Designing a Search Engine: Design Patterns for Crawlers | Alejandro Moreno López | Pulse | LinkedIn
One of the things I've been really passionate about for the last few years are the crawl technologies and how the search engines work. In fact, it is probably when I was in my third year in the University, specialising in Artificial Intelligence when I started to be interested on that field.
It was there when I wrote a small engine in python which was actively crawling your hard disk and indexing all the information in a data base. The idea was that once the user had to search something, all the data was already there, ready to be displayed a lot quicker than the technologies in that time did it.
Time past, I passed the exam for that class, MacOS did something similar which is simply awesome (try to search a file in your computer nowadays, Ha!, beat that), and then my interests moved to the internet world… but I always kept an eye and the original passion for crawling techniques. That's when I started CruiseHunter, a group of algorithms that crawl the web indexing the best offers and prices for… yes, Cruises.

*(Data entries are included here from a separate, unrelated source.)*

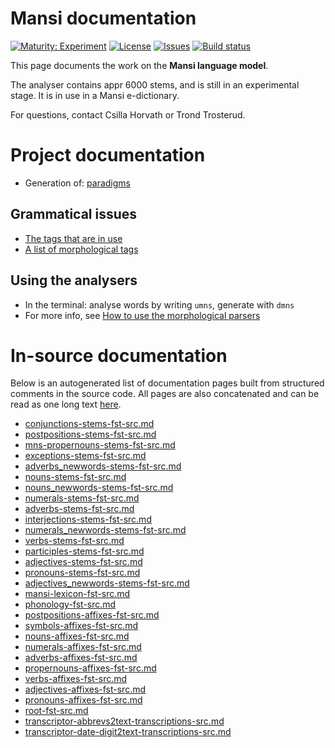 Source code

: # Mansi documentation

[![Maturity: Experiment](https://img.shields.io/badge/Maturity-Experiment-black.svg)](https://giellalt.github.io/MaturityClassification.html)
[![License](https://img.shields.io/github/license/giellalt/lang-mns)](https://raw.githubusercontent.com/giellalt/lang-mns/develop/LICENSE)
[![Issues](https://img.shields.io/github/issues/giellalt/lang-mns)](https://github.com/giellalt/lang-mns/issues)
[![Build status](https://github.com/giellalt/lang-mns/workflows/Speller%20CI+CD/badge.svg)](https://github.com/giellalt/lang-mns/actions)

This page documents the work on the **Mansi language model**.

The analyser contains appr 6000 stems, and is still in
an experimental stage. It is in use in a Mansi e-dictionary.

For questions, contact Csilla Horvath or Trond Trosterud.

# Project documentation

* Generation of: [paradigms](http://giellatekno.uit.no/cgi/p-mns.fi.html)

## Grammatical issues

* [The tags that are in use](https://github.com/giellalt/lang-mns/blob/main/src/fst/root.lexc)
* [A list of morphological tags](/lang/common/MorphologicalTags.html)


## Using the analysers

* In the terminal: analyse words by writing `umns`, generate with `dmns`
* For more info, see [How to use the morphological parsers](/tools/docu-sme-manual.html)

# In-source documentation

Below is an autogenerated list of documentation pages built from structured comments in the source code. All pages are also concatenated and can be read as one long text [here](mns.md).
* [conjunctions-stems-fst-src.md](conjunctions-stems-fst-src.md)
* [postpositions-stems-fst-src.md](postpositions-stems-fst-src.md)
* [mns-propernouns-stems-fst-src.md](mns-propernouns-stems-fst-src.md)
* [exceptions-stems-fst-src.md](exceptions-stems-fst-src.md)
* [adverbs_newwords-stems-fst-src.md](adverbs_newwords-stems-fst-src.md)
* [nouns-stems-fst-src.md](nouns-stems-fst-src.md)
* [nouns_newwords-stems-fst-src.md](nouns_newwords-stems-fst-src.md)
* [numerals-stems-fst-src.md](numerals-stems-fst-src.md)
* [adverbs-stems-fst-src.md](adverbs-stems-fst-src.md)
* [interjections-stems-fst-src.md](interjections-stems-fst-src.md)
* [numerals_newwords-stems-fst-src.md](numerals_newwords-stems-fst-src.md)
* [verbs-stems-fst-src.md](verbs-stems-fst-src.md)
* [participles-stems-fst-src.md](participles-stems-fst-src.md)
* [adjectives-stems-fst-src.md](adjectives-stems-fst-src.md)
* [pronouns-stems-fst-src.md](pronouns-stems-fst-src.md)
* [adjectives_newwords-stems-fst-src.md](adjectives_newwords-stems-fst-src.md)
* [mansi-lexicon-fst-src.md](mansi-lexicon-fst-src.md)
* [phonology-fst-src.md](phonology-fst-src.md)
* [postpositions-affixes-fst-src.md](postpositions-affixes-fst-src.md)
* [symbols-affixes-fst-src.md](symbols-affixes-fst-src.md)
* [nouns-affixes-fst-src.md](nouns-affixes-fst-src.md)
* [numerals-affixes-fst-src.md](numerals-affixes-fst-src.md)
* [adverbs-affixes-fst-src.md](adverbs-affixes-fst-src.md)
* [propernouns-affixes-fst-src.md](propernouns-affixes-fst-src.md)
* [verbs-affixes-fst-src.md](verbs-affixes-fst-src.md)
* [adjectives-affixes-fst-src.md](adjectives-affixes-fst-src.md)
* [pronouns-affixes-fst-src.md](pronouns-affixes-fst-src.md)
* [root-fst-src.md](root-fst-src.md)
* [transcriptor-abbrevs2text-transcriptions-src.md](transcriptor-abbrevs2text-transcriptions-src.md)
* [transcriptor-date-digit2text-transcriptions-src.md](transcriptor-date-digit2text-transcriptions-src.md)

On the beginning CruiseHunter was coded in Ruby, language which I found quite nice to deal with xml/html files and all the problems you could find in crawling information from a site. Some time later, the project is still alive, more than ever I'd say, but now it is living a huge rewriting, using Symfony, Drupal and proper Software Design principles.
My life in Capgemini has basically changed my way of seeing things, and I can say now that the software I write is much more maintainable... I'd say it is even beautiful.